How to change the owner for a rsync


I understand preserving the permissions for rsync. However in my case my local computer does not have the user the files need to under for the webserver. So when I rsync I need the owner and group to be apache on the webserver, but be my username on my local computer. Any suggestions?

I wanted to clarify to explain exactly what I need done.

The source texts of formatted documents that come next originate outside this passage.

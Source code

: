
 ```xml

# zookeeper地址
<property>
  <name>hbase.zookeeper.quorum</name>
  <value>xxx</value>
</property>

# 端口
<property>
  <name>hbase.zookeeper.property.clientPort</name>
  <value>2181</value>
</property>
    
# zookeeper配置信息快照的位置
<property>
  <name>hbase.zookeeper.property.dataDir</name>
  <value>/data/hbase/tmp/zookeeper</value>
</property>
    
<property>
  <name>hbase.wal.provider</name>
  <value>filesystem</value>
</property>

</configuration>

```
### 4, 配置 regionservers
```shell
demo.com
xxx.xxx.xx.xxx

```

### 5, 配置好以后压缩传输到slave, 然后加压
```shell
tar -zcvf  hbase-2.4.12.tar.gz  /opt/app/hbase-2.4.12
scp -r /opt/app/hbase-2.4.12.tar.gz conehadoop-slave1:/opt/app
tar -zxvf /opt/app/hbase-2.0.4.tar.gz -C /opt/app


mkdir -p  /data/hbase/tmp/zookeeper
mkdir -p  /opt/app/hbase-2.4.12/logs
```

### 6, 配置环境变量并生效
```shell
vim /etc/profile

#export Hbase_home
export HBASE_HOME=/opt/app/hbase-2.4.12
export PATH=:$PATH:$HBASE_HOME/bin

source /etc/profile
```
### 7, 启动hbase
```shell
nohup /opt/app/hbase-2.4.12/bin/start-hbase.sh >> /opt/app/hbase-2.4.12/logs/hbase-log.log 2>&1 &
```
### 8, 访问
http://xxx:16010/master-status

My personal computer: named 'home' with the user account 'michael' My web server: named 'server' with the user account 'remote' and user account 'apache'

Current situation: My website is on 'home' with the owner 'michael' and on 'server' with the owner 'apache'. 'home' needs to be using the user 'michael' and 'server' needs to be using the user 'apache'

Task: rsync my website on 'home' to 'server' but have all the files owner by 'apache' and the group 'apache'

Problem: rsync will preseve the permissions, owner, and group; however, I need all the files to be owner by apache. I know the not preserving the owner will put the owner of the user on 'server' but since that user is 'remote' then it uses that instead of 'apache'. I can not rsync with the user 'apache' (which would be nice), but a security risk I'm not willing to open up.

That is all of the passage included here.